El problema radica no tanto en el concepto de feminidad defendido por algunas feministas como en una percepción errónea, compartida con ellas por el público general, de lo que es el arte, basada en la idea simplista de que el arte es la expresión personal directa de la experiencia emocional individual, una traslación de la vida personal al lenguaje visual. Pero el arte rara vez se ajusta a esta idea y las grandes obras de arte nunca lo hacen. La creación artística requiere un lenguaje de la forma con coherencia interna, más o menos dependiente o libre de convenciones, esquemas o sistemas de notación temporalmente definidos que se deban conocer o desentrañar por medio de Ia enseñanza, el aprendizaje o de un largo periodo de experimentación individual. El lenguaje del arte se expresa, desde una perspectiva más material, a través de la pintura y los trazos en el lienzo o el papel, de la piedra, la arcilla, el plástico o el metal, y no es ni una historia lacrimógena ni un cuchicheo confidencial.

Lo cierto es que, hasta donde llegan nuestros datos, no ha existido entre los más grandes artistas ninguna mujer, aunque ha habido muchas interesantes y muy buenas que no han sido suficientemente investigadas o valoradas. Como, por más que nos gustaría poder decir lo contrario, tampoco ha habido grandes pianistas de jazz lituanos ni jugadores de tenis esquimales. Es un hecho lamentable, pero ninguna manipulación, por grande que sea, de las evidencias históricas o criticas alterara la situación, como tampoco lo harán las acusaciones que apuntan a una distorsión machista de la historia. No hay equivalentes femeninos de Miguel Ángel o Rembrandt, Delacroix o Cezanne, Picasso o Matisse; ni siquiera, en tiempos muy recientes, de De Kooning o Warhol, como tampoco existen equivalentes afroamericanos de estos artistas. Si hubiera realmente un alto número de grandes artistas «ocultas» o si debieran emplearse estándares diferentes para el arte de hombres y mujeres – y las dos cosas no pueden ser ciertas a Ia vez-, ¿por qué luchan las feministas? Si las mujeres han alcanzado realmente el mismo estatus que los hombres en el arte, no hay razón para alterar el statu quo.
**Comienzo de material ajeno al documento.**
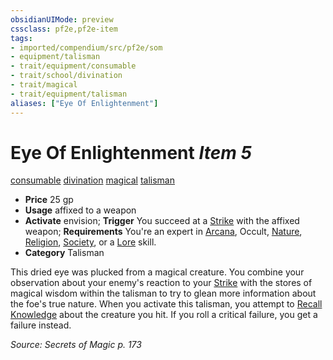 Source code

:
 ```yaml
---
obsidianUIMode: preview
cssclass: pf2e,pf2e-item
tags:
- imported/compendium/src/pf2e/som
- equipment/talisman
- trait/equipment/consumable
- trait/school/divination
- trait/magical
- trait/equipment/talisman
aliases: ["Eye Of Enlightenment"]
---
```

# Eye Of Enlightenment *Item 5*  
[consumable](consumable.md)  [divination](divination.md)  [magical](magical.md)  [talisman](talisman.md)  

- **Price** 25 gp
- **Usage** affixed to a weapon
- **Activate** envision; **Trigger** You succeed at a [Strike](strike.md) with the affixed weapon; **Requirements** You're an expert in [Arcana](../../skills.md#Arcana), Occult, [Nature](../../skills.md#Nature), [Religion](../../skills.md#Religion), [Society](../../skills.md#Society), or a [Lore](../../skills.md#Lore) skill.
- **Category** Talisman

This dried eye was plucked from a magical creature. You combine your observation about your enemy's reaction to your [Strike](strike.md) with the stores of magical wisdom within the talisman to try to glean more information about the foe's true nature. When you activate this talisman, you attempt to [Recall Knowledge](recall-knowledge.md) about the creature you hit. If you roll a critical failure, you get a failure instead.

*Source: Secrets of Magic p. 173* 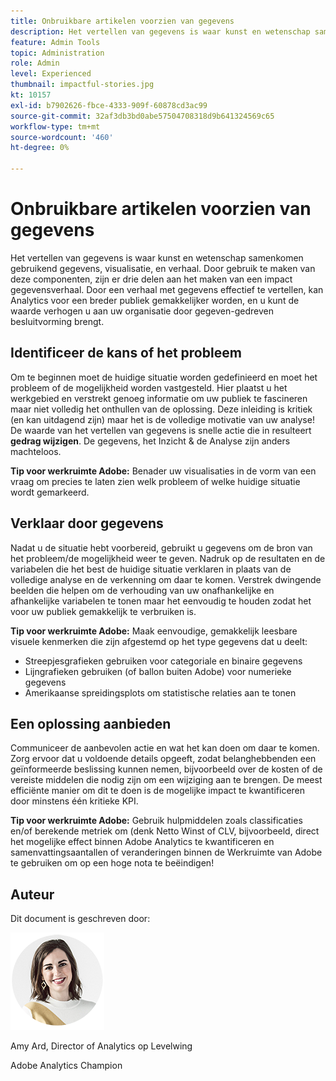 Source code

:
 ```yaml
---
title: Onbruikbare artikelen voorzien van gegevens
description: Het vertellen van gegevens is waar kunst en wetenschap samenkomen gebruikend gegevens, visualisatie, en verhaal.  Door gebruik te maken van deze componenten, zijn er drie delen aan het maken van een impact gegevensverhaal. Door een verhaal met gegevens effectief te vertellen, kan Analytics voor een breder publiek gemakkelijker worden en u kunt de waarde verhogen u aan uw organisatie door gegeven-gedreven besluitvorming brengt.
feature: Admin Tools
topic: Administration
role: Admin
level: Experienced
thumbnail: impactful-stories.jpg
kt: 10157
exl-id: b7902626-fbce-4333-909f-60878cd3ac99
source-git-commit: 32af3db3bd0abe57504708318d9b641324569c65
workflow-type: tm+mt
source-wordcount: '460'
ht-degree: 0%

---
```


# Onbruikbare artikelen voorzien van gegevens

Het vertellen van gegevens is waar kunst en wetenschap samenkomen gebruikend gegevens, visualisatie, en verhaal.  Door gebruik te maken van deze componenten, zijn er drie delen aan het maken van een impact gegevensverhaal. Door een verhaal met gegevens effectief te vertellen, kan Analytics voor een breder publiek gemakkelijker worden, en u kunt de waarde verhogen u aan uw organisatie door gegeven-gedreven besluitvorming brengt.

## Identificeer de kans of het probleem

Om te beginnen moet de huidige situatie worden gedefinieerd en moet het probleem of de mogelijkheid worden vastgesteld. Hier plaatst u het werkgebied en verstrekt genoeg informatie om uw publiek te fascineren maar niet volledig het onthullen van de oplossing. Deze inleiding is kritiek (en kan uitdagend zijn) maar het is de volledige motivatie van uw analyse!  De waarde van het vertellen van gegevens is snelle actie die in resulteert **gedrag wijzigen**. De gegevens, het Inzicht &amp; de Analyse zijn anders machteloos.

**Tip voor werkruimte Adobe:** Benader uw visualisaties in de vorm van een vraag om precies te laten zien welk probleem of welke huidige situatie wordt gemarkeerd.

## Verklaar door gegevens

Nadat u de situatie hebt voorbereid, gebruikt u gegevens om de bron van het probleem/de mogelijkheid weer te geven. Nadruk op de resultaten en de variabelen die het best de huidige situatie verklaren in plaats van de volledige analyse en de verkenning om daar te komen.  Verstrek dwingende beelden die helpen om de verhouding van uw onafhankelijke en afhankelijke variabelen te tonen maar het eenvoudig te houden zodat het voor uw publiek gemakkelijk te verbruiken is.

**Tip voor werkruimte Adobe:**
Maak eenvoudige, gemakkelijk leesbare visuele kenmerken die zijn afgestemd op het type gegevens dat u deelt:

* Streepjesgrafieken gebruiken voor categoriale en binaire gegevens
* Lijngrafieken gebruiken (of ballon buiten Adobe) voor numerieke gegevens
* Amerikaanse spreidingsplots om statistische relaties aan te tonen

## Een oplossing aanbieden

Communiceer de aanbevolen actie en wat het kan doen om daar te komen.  Zorg ervoor dat u voldoende details opgeeft, zodat belanghebbenden een geïnformeerde beslissing kunnen nemen, bijvoorbeeld over de kosten of de vereiste middelen die nodig zijn om een wijziging aan te brengen. De meest efficiënte manier om dit te doen is de mogelijke impact te kwantificeren door minstens één kritieke KPI.

**Tip voor werkruimte Adobe:** Gebruik hulpmiddelen zoals classificaties en/of berekende metriek om (denk Netto Winst of CLV, bijvoorbeeld, direct het mogelijke effect binnen Adobe Analytics te kwantificeren en samenvattingsaantallen of veranderingen binnen de Werkruimte van Adobe te gebruiken om op een hoge nota te beëindigen!

## Auteur

Dit document is geschreven door:

![Amy Ard](assets/amy-ard-headshot-small.png)

Amy Ard, Director of Analytics op Levelwing

Adobe Analytics Champion
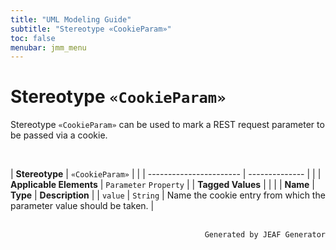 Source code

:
```yaml
---
title: "UML Modeling Guide"
subtitle: "Stereotype «CookieParam»"
toc: false
menubar: jmm_menu
---
```


# Stereotype `«CookieParam»`
Stereotype `«CookieParam»` can be used to mark a REST request parameter to be passed via a cookie. 

<br>

| **Stereotype**          | `«CookieParam»` | |
| ----------------------- | -------------- | |
| **Applicable Elements** | `Parameter` `Property`        |
| **Tagged Values**       |                       |                                                                                                                                                                                                          |
| **Name**                | **Type**              | **Description**                                                                                                                                                                                          |
| `value`   | `String` | Name the cookie entry from which the parameter value should be taken. |



<br>

<div style="text-align: right"><code>Generated by JEAF Generator</code></div>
Pero lo cierto es que, como todos sabemos, las cosas, ahora y siempre, han sido, en el arte y en otras muchas áreas, embrutecedoras, opresivas y desalentadoras para todos aquellos, como las mujeres, que no han tenido la buena suerte de nacer blancos, preferentemente de clase media y, sobre todo, hombres. La culpa no hay que buscarla en los astros, en nuestras hormonas, en nuestros ciclos menstruales o en el vacío de nuestros espacios internos, sino en nuestras instituciones y en nuestra educación. Educación entendida como todo aquello que nos ocurre desde el momento en que llegamos a este mundo de símbolos, signos y señales cargados de significado. El milagro es, de hecho, dadas las abrumadoras desventajas a las que se enfrentan las mujeres o los negros, que tantos miembros de ambos colectivos hayan logrado destacar por su excelente labor en ámbitos tan claramente dominados por lo masculino y lo blanco como la ciencia, la política o las artes.

Es precisamente al empezar a pensar en las implicaciones del interrogante ¿Por qué no ha habido grandes mujeres artistas?» cuando nos damos cuenta de hasta qué punto nuestra conciencia de la realidad del mundo se ha visto condicionada y a menudo falseada por la manera en que se formulan las preguntas más importantes. Acostumbramos a dar por sentado que realmente existe un problema de Asia Oriental, un problema de la pobreza, un problema negro o un problema de la mujer.